The reason I would like to concentrate on this decade+ old game is that a lot of the design related to the animation is still relevant today when creating games using 3D assets. For an example, just play any of the Tomb Raider series to see how similar the animation and level-design mechanics are to Flashback, with its standardized jump distances and set points for animation interruptibility.

Standardisation

First thing, this game is tight. The design is so strict and ordered that the character cannot even exist in positions between steps. This game follows set rules and the designers cannot break them, (a lot of which are dictated by the animations, so entrenched are the animations within the game design itself).

Below, is a screenshot of the opening scene from Flashback. This level in particular looks deceptively organic, but the level is in fact created according to a very rigid ruleset, that in turn standardises the animation distances. This game is an exercise in standardisation, and we shall look at how abiding by a set of rules and standards greatly helps to plan game mechanics as well as balance both character control and distances and speeds in relation to level and enemy NPC design.

FB1A

The second image displays the same screen again with the 2nd BG layer removed (which makes the PC appear to float on air), along with a grid overlay to show the 8×8 pixel tiles that make up the image. From this perspective it is easier to see distances in relation to these tiles. (N.B. Though the tiles appear to be placed in 8×8 sizes, they only have to be a multiple of 8 to fit).
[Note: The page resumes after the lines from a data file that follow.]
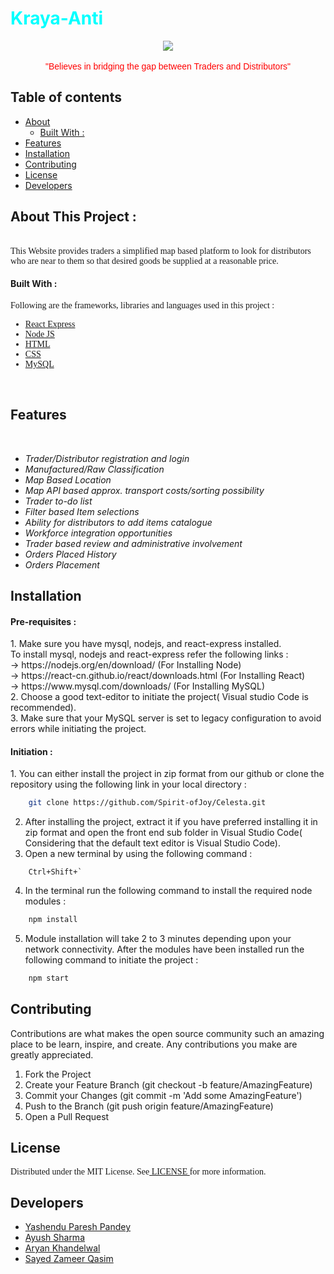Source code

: <!-- Heading1(Title) -->
<h1><font color="cyan">Kraya-Anti</font></h1>

<!-- Image logo-->
<center><img src = "https://github.com/Spirit-ofJoy/Celesta/blob/master/docs/readme-images/logo.jpg"></center>
<br>
<font face="Helvetica" color="Red"><center>"Believes in bridging the gap between Traders and Distributors"</center></font></center>

<!-- Table of contents -->
## Table of contents
<UL>
<li> <a href="#About"> About </a>
    <UL>
        <li> <a href="#Built"> Built With :</a>
    </UL>
<li> <a href="#Features"> Features </a>
<li> <a href="#Installation"> Installation </a>
<li> <a href="#Contributing"> Contributing </a>
<li> <a href="#License"> License </a>
<li> <a href="#Developers"> Developers </a>
</UL>

<!-- Heading2(About) -->
<p id="About"><h2><font> About This Project : </font></h2></p>
<br>
<!-- Description -->
<font face = "Verdana"> This Website provides traders a simplified map based platform to look for distributors who are near to them so that desired goods be supplied at a reasonable price.</font>

<p id="Built"><h4><font> Built With : </font></h4></p>
<font face = "Verdana"> Following are the frameworks, libraries and languages used in this project :  <UL>
<li><a href = "https://reactjs.org/"> React Express </a> 
<li><a href = "https://nodejs.org/"> Node JS </a>
<li><a href = "https://developer.mozilla.org/en-US/docs/Web/HTML"> HTML </a>
<li><a href = "https://developer.mozilla.org/en-US/docs/Web/CSS"> CSS </a>
<li><a href = "https://www.mysql.com/"> MySQL </a>
</UL></font>
<br>
<!-- Features -->
<p id="Features"><h2><font>Features</font></h2></p>
<br>
<UL>
<li><I> Trader/Distributor registration and login </I>
<li><I> Manufactured/Raw Classification </I>
<li><I> Map Based Location </I>
<li><I> Map API based approx. transport costs/sorting possibility </I>
<li><I> Trader to-do list </I>
<li><I> Filter based Item selections </I>
<li><I> Ability for distributors to add items catalogue </I>
<li><I> Workforce integration opportunities </I>
<li><I> Trader based review and administrative involvement </I>
<li><I> Orders Placed History </I>
<li><I> Orders Placement </I>
</UL>
<!-- Installation -->
<p id="Installation"><h2><font> Installation </font></h2></p>
<h4><font> Pre-requisites : </font></h4>
1. Make sure you have mysql, nodejs, and react-express installed.<br>
    To install mysql, nodejs and react-express refer the following links :<br>
    -> https://nodejs.org/en/download/ (For Installing Node)<br>
    -> https://react-cn.github.io/react/downloads.html (For Installing React)<br>
    -> https://www.mysql.com/downloads/ (For Installing MySQL)<br>
2. Choose a good text-editor to initiate the project( Visual studio Code is recommended).<br>
3. Make sure that your MySQL server is set to legacy configuration to avoid errors while initiating the project.<br>
<h4><font> Initiation : </font></h4>
1. You can either install the project in zip format from our github or clone the repository using the following link in your local directory : 

```bash
    git clone https://github.com/Spirit-ofJoy/Celesta.git 
```

2. After installing the project, extract it if you have preferred installing it in zip format and open the front end sub folder in Visual Studio Code( Considering that the default text editor is Visual Studio Code).
3. Open a new terminal by using the following command :

```shell
    Ctrl+Shift+`
```

4. In the terminal run the following command to install the required node modules :

```bash
    npm install
```

5. Module installation will take 2 to 3 minutes depending upon your network connectivity. After the modules have been installed run the following command to initiate the project : 

```bash
    npm start
```

<!-- Contributing -->
<p id="Contributing"><h2><font> Contributing </font></h2></p>
Contributions are what makes the open source community such an amazing place to be learn, inspire, and create. Any contributions you make are greatly appreciated.

1. Fork the Project
2. Create your Feature Branch (git checkout -b feature/AmazingFeature)
3. Commit your Changes (git commit -m 'Add some AmazingFeature')
4. Push to the Branch (git push origin feature/AmazingFeature)
5. Open a Pull Request
<!-- License -->
<p id="License"><h2><font> License </font></h2></p>
<font face = "Verdana"> Distributed under the MIT License. See<a href = "https://github.com/Spirit-ofJoy/Celesta/blob/master/LICENSE"> LICENSE </a>for more information.</font>
<!-- Contributors -->
<p id="Developers"><h2><font> Developers </font></h2></p>
<UL>
    <li><a href = "https://github.com/Spirit-ofJoy"> Yashendu Paresh Pandey </a>
    <li><a href = "https://github.com/ayayushsharma"> Ayush Sharma</a>
    <li><a href = "https://github.com/Ark2307"> Aryan Khandelwal</a>
    <li><a href = "https://github.com/szqskywalker"> Sayed Zameer Qasim </a>
</UL>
A typical 3D game may also be built with similar distance conventions, allowing the animator to easily assign distances to animations.

FB1B

We shall refer to the distance standards as units, though games today tend to be in real-world scales, often measured in cm. All the animations in Flashback conform to a unit measurement standard. As mentioned earlier, the character can only exist in certain places on the screen, as illustrated by the image below (Fig.3)

FB1C

Travel Distances

The locations are evenly spaced across the screen every 16 pixels, (or every 2 units). Moving the character triggers an animation that when completed always leaves the character standing in on of these pre-defined positions. A single step will only move him forward to the next position, whereas breaking from a walk or run can only happen after a certain portion of the animation has played, again leaving the character at one of these pre-defined positions only. Similarly, taking damage (the PC is knocked to the ground) forces the PC back into one of the pre-defined positions.

A few animations and their respective travel distances:

Single Step – 2 units
Standing Forward Jump – 8 units
Running Forward Jump – 12 units

Below is the Standing Forward Jump action, travelling a distance of 8 units.

Flashback Jump

Conclusion

Though a 2D game, the same methodology has been applied in 3D to good effect. Tomb Raider, Super Mario 64 all subscribe to this kind of standardisation of distances in relation to the player jump/run distances and speed. The real trick lies in hiding this standardisation from the player’s eyes via organic level design, avoiding obvious blocks and making distances vary slightly so the player is not always just avoiding fatal falls from jumps with nothing to spare.

The payoff from using a system such as this is that the effect of character control adjustments can be predicted and designed around, and universal changes to the level design can be avoided by standardising jump/climb heights early on in the project.